→ **What you should do**: Give the number of lines in this listing that contain "rollout", with no other words.

··· Task material

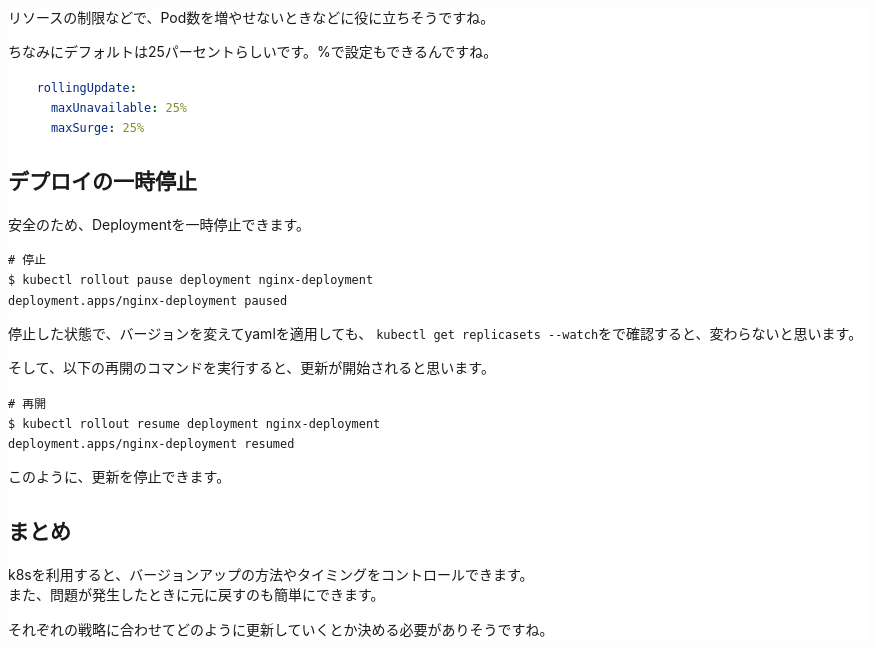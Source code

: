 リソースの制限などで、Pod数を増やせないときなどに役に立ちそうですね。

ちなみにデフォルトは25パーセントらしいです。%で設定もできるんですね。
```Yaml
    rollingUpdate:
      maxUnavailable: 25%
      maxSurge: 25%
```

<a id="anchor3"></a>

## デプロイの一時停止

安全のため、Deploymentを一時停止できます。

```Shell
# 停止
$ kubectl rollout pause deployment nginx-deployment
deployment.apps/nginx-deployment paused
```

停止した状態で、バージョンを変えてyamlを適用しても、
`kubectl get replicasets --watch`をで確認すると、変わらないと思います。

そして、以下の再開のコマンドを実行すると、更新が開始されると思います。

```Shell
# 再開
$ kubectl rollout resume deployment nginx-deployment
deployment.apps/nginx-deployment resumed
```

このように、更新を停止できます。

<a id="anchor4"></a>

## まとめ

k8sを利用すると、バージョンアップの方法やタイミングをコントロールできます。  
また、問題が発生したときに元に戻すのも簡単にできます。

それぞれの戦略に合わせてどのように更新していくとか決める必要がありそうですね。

······

→ **Solution**: 2